Los Angeles

Glenn Ligon, Synecdoche (For Byron Kim), 2018, neon, 5 × 30 3⁄4".

Glenn Ligon, Synecdoche (For Byron Kim), 2018, neon, 5 × 30 3⁄4".

Glenn Ligon

Throughout his career, Italian filmmaker Pier Paolo Pasolini spoke and wrote about his search for the “elsewhere,” which he defined as an alternative to the “anthropologically mutated” West. Indeed, his unfinished five-part film Notes for a Poem on the Third World—which was to be shot in the late 1960s in Africa, India, Latin America, the Arab world, and “the black ghettos” of the United States—would have attempted a revolutionary and anticapitalist political positioning of the real. Glenn Ligon takes on Pasolini’s mode of postcolonial, essayistic storytelling in his sculpture Notes for a Poem on the Third World (chapter one) (all works 2018), a neon sculpture of two hands, which was one of eleven new works included in this exhibition. The stark black outline of the open hands, with their steady white glow, seems both welcoming and capitulating, evoking the “hands in the air” party gesture as much as the “hands up, don’t shoot” protest.

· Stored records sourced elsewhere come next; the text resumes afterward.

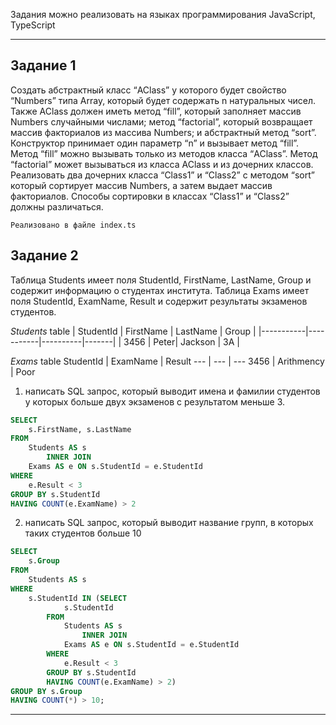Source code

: Задания можно реализовать на языках программирования JavaScript, TypeScript

---

## Задание 1

Создать абстрактный класс “AClass” у которого будет свойство “Numbers” типа Array, который будет содержать n натуральных чисел. Также AClass должен иметь метод “fill”, который заполняет массив Numbers случайными числами; метод “factorial”, который возвращает
массив факториалов из массива Numbers; и абстрактный метод “sort”. Конструктор принимает один параметр “n” и вызывает метод “fill”. Метод “fill” можно вызывать только из методов класса “AClass”. Метод “factorial” может вызываться из класса AClass и из дочерних классов.
Реализовать два дочерних класса “Class1” и “Class2” с методом “sort” который сортирует массив Numbers, а затем выдает массив факториалов. Способы сортировки в классах “Class1” и “Class2” должны различаться.

    Реализовано в файле index.ts

## Задание 2

Таблица Students имеет поля StudentId, FirstName, LastName, Group и содержит информацию о студентах института. Таблица Exams имеет поля StudentId, ExamName, Result и содержит результаты экзаменов студентов.

_Students_ table
| StudentId | FirstName | LastName | Group |
|-----------|-----------|----------|-------|
| 3456 | Peter| Jackson | 3A |

_Exams_ table
StudentId | ExamName | Result
--- | --- | ---
3456 | Arithmency | Poor

1. написать SQL запрос, который выводит имена и фамилии студентов у которых больше двух экзаменов с результатом меньше 3.

```sql
SELECT
    s.FirstName, s.LastName
FROM
    Students AS s
        INNER JOIN
    Exams AS e ON s.StudentId = e.StudentId
WHERE
    e.Result < 3
GROUP BY s.StudentId
HAVING COUNT(e.ExamName) > 2
```

2. написать SQL запрос, который выводит название групп, в которых таких студентов больше 10

```sql
SELECT
    s.Group
FROM
    Students AS s
WHERE
    s.StudentId IN (SELECT
            s.StudentId
        FROM
            Students AS s
                INNER JOIN
            Exams AS e ON s.StudentId = e.StudentId
        WHERE
            e.Result < 3
        GROUP BY s.StudentId
        HAVING COUNT(e.ExamName) > 2)
GROUP BY s.Group
HAVING COUNT(*) > 10;


```

---
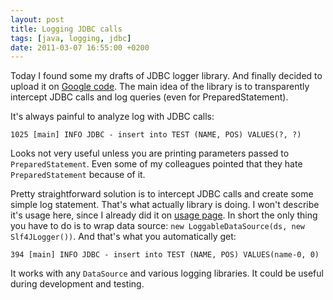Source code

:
 ```yaml
---
layout: post
title: Logging JDBC calls
tags: [java, logging, jdbc]
date: 2011-03-07 16:55:00 +0200
---
```

Today I found some my drafts of JDBC logger library. And finally decided to upload it on [Google code][1]. The main idea of the library is to transparently intercept JDBC calls and log queries (even for PreparedStatement).

<a name="more" />

It's always painful to analyze log with JDBC calls:

	1025 [main] INFO JDBC - insert into TEST (NAME, POS) VALUES(?, ?)

Looks not very useful unless you are printing parameters passed to `PreparedStatement`. Even some of my colleagues pointed that they hate `PreparedStatement` because of it.

Pretty straightforward solution is to intercept JDBC calls and create some simple log statement. That\'s what actually library is doing. I won\'t describe it\'s usage here, since I already did it on [usage page][2]. In short the only thing you have to do is to wrap data source: `new LoggableDataSource(ds, new Slf4JLogger())`. And that\'s what you automatically get:

	394 [main] INFO JDBC - insert into TEST (NAME, POS) VALUES(name-0, 0)

It works with any `DataSource` and various logging libraries. It could be useful during development and testing.

[1]: http://code.google.com/p/jdbc-logger/
[2]: http://code.google.com/p/jdbc-logger/wiki/Usage

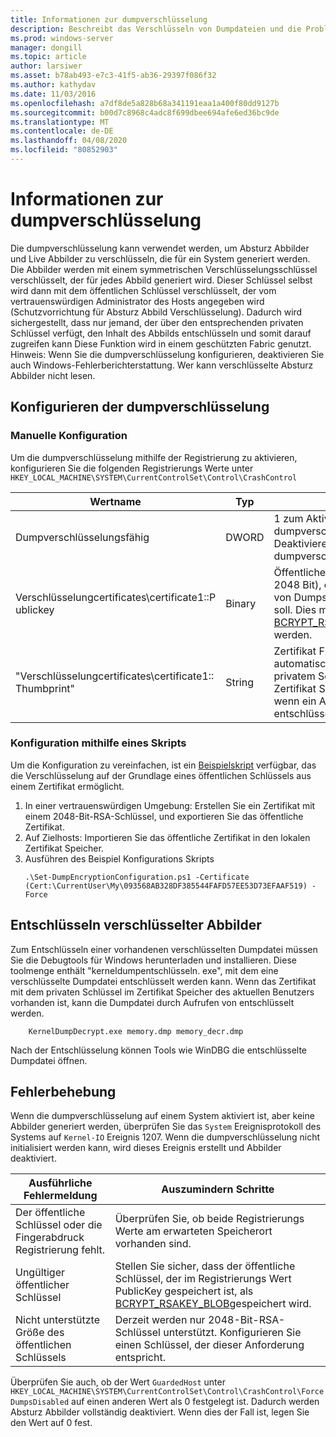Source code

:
 ```yaml
---
title: Informationen zur dumpverschlüsselung
description: Beschreibt das Verschlüsseln von Dumpdateien und die Problembehandlung bei der Verschlüsselung.
ms.prod: windows-server
manager: dongill
ms.topic: article
author: larsiwer
ms.asset: b78ab493-e7c3-41f5-ab36-29397f086f32
ms.author: kathydav
ms.date: 11/03/2016
ms.openlocfilehash: a7df8de5a828b68a341191eaa1a400f80dd9127b
ms.sourcegitcommit: b00d7c8968c4adc8f699dbee694afe6ed36bc9de
ms.translationtype: MT
ms.contentlocale: de-DE
ms.lasthandoff: 04/08/2020
ms.locfileid: "80852903"
---
```

# <a name="about-dump-encryption"></a>Informationen zur dumpverschlüsselung
Die dumpverschlüsselung kann verwendet werden, um Absturz Abbilder und Live Abbilder zu verschlüsseln, die für ein System generiert werden. Die Abbilder werden mit einem symmetrischen Verschlüsselungsschlüssel verschlüsselt, der für jedes Abbild generiert wird. Dieser Schlüssel selbst wird dann mit dem öffentlichen Schlüssel verschlüsselt, der vom vertrauenswürdigen Administrator des Hosts angegeben wird (Schutzvorrichtung für Absturz Abbild Verschlüsselung). Dadurch wird sichergestellt, dass nur jemand, der über den entsprechenden privaten Schlüssel verfügt, den Inhalt des Abbilds entschlüsseln und somit darauf zugreifen kann Diese Funktion wird in einem geschützten Fabric genutzt.
Hinweis: Wenn Sie die dumpverschlüsselung konfigurieren, deaktivieren Sie auch Windows-Fehlerberichterstattung. Wer kann verschlüsselte Absturz Abbilder nicht lesen.

## <a name="configuring-dump-encryption"></a>Konfigurieren der dumpverschlüsselung
### <a name="manual-configuration"></a>Manuelle Konfiguration
Um die dumpverschlüsselung mithilfe der Registrierung zu aktivieren, konfigurieren Sie die folgenden Registrierungs Werte unter `HKEY_LOCAL_MACHINE\SYSTEM\CurrentControlSet\Control\CrashControl`

| Wertname | Typ | Wert |
| ---------- | ---- | ----- |
| Dumpverschlüsselungsfähig | DWORD | 1 zum Aktivieren der dumpverschlüsselung, 0 zum Deaktivieren der dumpverschlüsselung |
| Verschlüsselungcertificates\certificate1::P ublickey | Binary | Öffentlicher Schlüssel (RSA, 2048 Bit), der zum Verschlüsseln von Dumps verwendet werden soll. Dies muss als [BCRYPT_RSAKEY_BLOB](https://msdn.microsoft.com/library/windows/desktop/aa375531(v=vs.85).aspx)formatiert werden. |
| "Verschlüsselungcertificates\certificate1:: Thumbprint" | String | Zertifikat Fingerabdruck, um die automatische Suche nach privatem Schlüssel im lokalen Zertifikat Speicher zuzulassen, wenn ein Absturz Abbild entschlüsselt wird. |


### <a name="configuration-using-script"></a>Konfiguration mithilfe eines Skripts
Um die Konfiguration zu vereinfachen, ist ein [Beispielskript](https://github.com/Microsoft/Virtualization-Documentation/tree/live/hyperv-tools/DumpEncryption) verfügbar, das die Verschlüsselung auf der Grundlage eines öffentlichen Schlüssels aus einem Zertifikat ermöglicht.

1. In einer vertrauenswürdigen Umgebung: Erstellen Sie ein Zertifikat mit einem 2048-Bit-RSA-Schlüssel, und exportieren Sie das öffentliche Zertifikat.
2. Auf Zielhosts: Importieren Sie das öffentliche Zertifikat in den lokalen Zertifikat Speicher.
3. Ausführen des Beispiel Konfigurations Skripts 
    ```
    .\Set-DumpEncryptionConfiguration.ps1 -Certificate (Cert:\CurrentUser\My\093568AB328DF385544FAFD57EE53D73EFAAF519) -Force
    ```

## <a name="decrypting-encrypted-dumps"></a>Entschlüsseln verschlüsselter Abbilder
Zum Entschlüsseln einer vorhandenen verschlüsselten Dumpdatei müssen Sie die Debugtools für Windows herunterladen und installieren. Diese toolmenge enthält "kerneldumpentschlüsseln. exe", mit dem eine verschlüsselte Dumpdatei entschlüsselt werden kann.
Wenn das Zertifikat mit dem privaten Schlüssel im Zertifikat Speicher des aktuellen Benutzers vorhanden ist, kann die Dumpdatei durch Aufrufen von entschlüsselt werden.

```
    KernelDumpDecrypt.exe memory.dmp memory_decr.dmp
```
Nach der Entschlüsselung können Tools wie WinDBG die entschlüsselte Dumpdatei öffnen.

## <a name="troubleshooting-dump-encryption"></a>Fehlerbehebung
Wenn die dumpverschlüsselung auf einem System aktiviert ist, aber keine Abbilder generiert werden, überprüfen Sie das `System` Ereignisprotokoll des Systems auf `Kernel-IO` Ereignis 1207. Wenn die dumpverschlüsselung nicht initialisiert werden kann, wird dieses Ereignis erstellt und Abbilder deaktiviert.

| Ausführliche Fehlermeldung | Auszumindern Schritte |
| ---------------------- | ----------------- |
| Der öffentliche Schlüssel oder die Fingerabdruck Registrierung fehlt. | Überprüfen Sie, ob beide Registrierungs Werte am erwarteten Speicherort vorhanden sind. |
| Ungültiger öffentlicher Schlüssel | Stellen Sie sicher, dass der öffentliche Schlüssel, der im Registrierungs Wert PublicKey gespeichert ist, als [BCRYPT_RSAKEY_BLOB](https://msdn.microsoft.com/library/windows/desktop/aa375531(v=vs.85).aspx)gespeichert wird. |
| Nicht unterstützte Größe des öffentlichen Schlüssels | Derzeit werden nur 2048-Bit-RSA-Schlüssel unterstützt. Konfigurieren Sie einen Schlüssel, der dieser Anforderung entspricht. |

Überprüfen Sie auch, ob der Wert `GuardedHost` unter `HKEY_LOCAL_MACHINE\SYSTEM\CurrentControlSet\Control\CrashControl\ForceDumpsDisabled` auf einen anderen Wert als 0 festgelegt ist. Dadurch werden Absturz Abbilder vollständig deaktiviert. Wenn dies der Fall ist, legen Sie den Wert auf 0 fest.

The first in an ongoing, five-part series (and Ligon’s debut figurative neon sculpture), Notes for a Poem on the Third World (chapter one) captures the crux of the present moment, meditating on the refugee crisis, police shootings, and the “genius” of the artist’s hand. And though what the artist truly thinks about Pasolini’s unapologetic ethnographic incursions into Third World territories remains unclear, the pleasure Ligon takes in engaging with Pasolini was completely perceptible, as was the depth of his research into literature, language, and art. The seven paintings from the ongoing series “Debris Field,” for example, built on the artist’s signature text-based paintings, combining silk-screen techniques and additive painting processes with charged fields of red. Towering nearly ten feet tall, these formally tight and sophisticated canvases were completely illegible, with letters upturned, inverted, erased, and layered. Alphabet soup. As the artist explained, the piercing red was inspired in part by Warhol’s ’60s “Death and Disaster” paintings as well as by the cover of the 1973 book The Fall of America by Elijah Muhammad, the former leader of the Nation of Islam. Again, Ligon lifted a source to loosen meaning, destabilize authorship, and abstract a reality that is already an abstraction.

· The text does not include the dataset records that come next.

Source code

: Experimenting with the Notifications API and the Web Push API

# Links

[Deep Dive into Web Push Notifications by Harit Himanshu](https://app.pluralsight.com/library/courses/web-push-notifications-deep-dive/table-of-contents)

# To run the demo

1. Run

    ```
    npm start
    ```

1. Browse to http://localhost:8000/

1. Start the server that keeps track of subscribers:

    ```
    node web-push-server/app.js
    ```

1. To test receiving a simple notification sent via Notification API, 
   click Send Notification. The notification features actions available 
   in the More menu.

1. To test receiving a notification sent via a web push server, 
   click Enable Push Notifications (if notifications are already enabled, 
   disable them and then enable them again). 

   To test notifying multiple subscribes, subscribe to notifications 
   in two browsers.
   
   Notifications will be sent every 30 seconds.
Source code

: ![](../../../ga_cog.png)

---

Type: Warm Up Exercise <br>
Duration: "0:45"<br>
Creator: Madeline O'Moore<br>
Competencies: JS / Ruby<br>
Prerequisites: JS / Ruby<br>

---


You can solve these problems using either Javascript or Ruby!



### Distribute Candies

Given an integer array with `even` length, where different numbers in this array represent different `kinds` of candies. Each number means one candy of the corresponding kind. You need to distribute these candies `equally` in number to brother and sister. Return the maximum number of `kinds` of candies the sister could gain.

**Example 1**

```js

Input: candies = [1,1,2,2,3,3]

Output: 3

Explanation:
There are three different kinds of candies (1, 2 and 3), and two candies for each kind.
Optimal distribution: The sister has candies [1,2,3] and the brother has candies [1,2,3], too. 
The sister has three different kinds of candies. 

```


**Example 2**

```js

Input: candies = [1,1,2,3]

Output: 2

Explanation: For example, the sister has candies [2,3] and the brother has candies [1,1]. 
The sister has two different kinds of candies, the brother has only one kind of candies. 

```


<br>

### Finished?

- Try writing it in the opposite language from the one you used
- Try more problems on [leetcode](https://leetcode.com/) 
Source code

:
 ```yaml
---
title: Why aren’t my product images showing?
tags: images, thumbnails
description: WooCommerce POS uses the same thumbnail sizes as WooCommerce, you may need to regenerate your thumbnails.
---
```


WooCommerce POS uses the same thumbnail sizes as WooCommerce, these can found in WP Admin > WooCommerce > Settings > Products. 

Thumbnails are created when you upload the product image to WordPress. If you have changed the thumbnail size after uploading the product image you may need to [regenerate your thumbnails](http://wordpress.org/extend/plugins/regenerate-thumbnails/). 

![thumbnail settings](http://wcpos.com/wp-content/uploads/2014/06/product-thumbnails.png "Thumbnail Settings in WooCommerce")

If there was one idea that this show laid bare, it was the illegibility of the present, with its willful manufacturing of nonmeaning. We need look no further than network-television news to find the high-postmodern rift between the fake and the real and its apotheosis as political theater. Cutting to the heart of this matter was Ligon’s sculpture Synecdoche (For Byron Kim), a neon wall piece reading NOV 3 2020, the date of the next US presidential election, and the only date on which the work is to be illuminated. Part appropriation, part homage, the work referred to Kim’s Synecdoche, 1991—comprising more than four hundred painted panels of skin tones—and recalled On Kawara’s date paintings, while simply and efficiently conjuring all the machinations of a divided country. A literal flash point, this work, like so much of Ligon’s expertly executed art, hinges on uniquely American political, economic, and racial phenomena—or, rather, on the anthropological mutations of the West.